The Slauerhoffbrug in Leeuwarden in the Netherlands is hands down the coolest drawbridge we have ever seen. Designed by Emile Asari the fully automatic bridge swings a slice of the road in and out, allowing boats to pass underneath. The square of road that swings up is 15 m by 15 m and painted in yellow and blue, to represent Leeuwarden’s flag.
Technically the bridge is a bascule bridge, these are moveable bridges that employ a counterweight to balance a span or leaf through its upward swing. Generally, these are used over water. The opening of the drawbridge allows water traffic to pass while the traffic is stopped. Many traditional bascule bridges are double-leaved, meaning that have two moving parts that open outwards. These are the typical kinds of bridges you might have seen in classic car chases. Our favourite of these is from the awesome Blues Brothers film, set in Chicago.
The Slauerhoffbrug is unique in that it has two arms that swing a section of road in and out of place. The bridge utilizes just on pylon rather than hinging in a double-leaved bridge.

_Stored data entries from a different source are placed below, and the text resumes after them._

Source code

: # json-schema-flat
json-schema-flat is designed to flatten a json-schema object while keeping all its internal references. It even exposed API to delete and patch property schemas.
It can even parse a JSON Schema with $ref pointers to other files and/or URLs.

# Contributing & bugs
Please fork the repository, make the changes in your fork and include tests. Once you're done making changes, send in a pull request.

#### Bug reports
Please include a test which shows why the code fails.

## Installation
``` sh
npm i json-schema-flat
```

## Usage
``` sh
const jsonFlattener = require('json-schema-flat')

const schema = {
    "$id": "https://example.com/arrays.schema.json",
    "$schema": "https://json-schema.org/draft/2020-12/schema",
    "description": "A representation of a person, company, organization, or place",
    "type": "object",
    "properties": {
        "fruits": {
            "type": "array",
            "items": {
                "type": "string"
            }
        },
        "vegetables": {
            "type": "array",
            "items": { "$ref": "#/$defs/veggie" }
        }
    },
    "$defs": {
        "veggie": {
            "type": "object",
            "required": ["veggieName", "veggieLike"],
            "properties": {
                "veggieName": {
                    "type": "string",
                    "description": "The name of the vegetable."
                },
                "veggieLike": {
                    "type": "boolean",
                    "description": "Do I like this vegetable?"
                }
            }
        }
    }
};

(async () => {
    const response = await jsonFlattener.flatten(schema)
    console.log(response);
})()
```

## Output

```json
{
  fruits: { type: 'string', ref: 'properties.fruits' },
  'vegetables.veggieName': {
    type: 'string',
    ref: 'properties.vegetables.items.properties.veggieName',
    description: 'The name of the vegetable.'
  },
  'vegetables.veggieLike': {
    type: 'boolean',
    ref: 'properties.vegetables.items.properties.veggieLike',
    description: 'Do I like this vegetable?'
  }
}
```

The Netherlands might have the most number of bridges in the world. As a country dominated by canal systems bridges are required to get people over the water and in some cases like the Slauerhoffbrug, these bridges also move to let boats pass underneath. There are over 2400 bridges in Amsterdam alone. Though none as impressive as this huge chunk of the road being elevated over the water!